Muscle glucose uptake (MGU) is regulated by glucose delivery to, transport into, and phosphorylation within muscle. The aim of this study was to determine the role of limitations in glucose phosphorylation in the control of MGU during either physiological insulin stimulation (4 mU x kg(-1) x min(-1)) or exercise with chow or high-fat feeding.


C57BL/6J mice with (HK(+/-)) and without (WT) a 50% hexokinase (HK) II deletion were fed chow or high-fat diets and studied at 4 months of age during a 120-min insulin clamp or 30 min of treadmill exercise (n = 8-10 mice/group). 2-deoxy[(3)H]glucose was used to measure R(g), an index of MGU.

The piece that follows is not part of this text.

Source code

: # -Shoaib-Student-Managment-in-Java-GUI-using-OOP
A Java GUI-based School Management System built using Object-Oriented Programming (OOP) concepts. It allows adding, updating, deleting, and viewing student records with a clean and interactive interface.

Body weight and fasting arterial glucose were increased by high-fat feeding and partial HK II knockout (HK(+/-)). Both high-fat feeding and partial HK II knockout independently created fasting hyperinsulinemia, a response that was increased synergistically with combined high-fat feeding and HK II knockout. Whole-body insulin action was suppressed by approximately 25% with either high-fat feeding or partial HK II knockout alone but by >50% when the two were combined. Insulin-stimulated R(g) was modestly impaired by high-fat feeding and partial HK II knockout independently ( approximately 15-20%) but markedly reduced by the two together ( approximately 40-50%). Exercise-stimulated R(g) was reduced by approximately 50% with high-fat feeding and partial HK II knockout alone and was not attenuated further by combining the two.


In summary, impairments in whole-body metabolism and MGU due to high-fat feeding and partial HK II knockout combined during insulin stimulation are additive. In contrast, combining high-fat feeding and partial HK II knockout during exercise causes no greater impairment in MGU than the two manipulations independently. This suggests that MGU is impaired during exercise by high-fat feeding due to, in large part, a limitation in glucose phosphorylation. Together, these studies show that the high-fat-fed mouse is characterized by defects at multiple steps of the MGU system that are precipitated by different physiological conditions.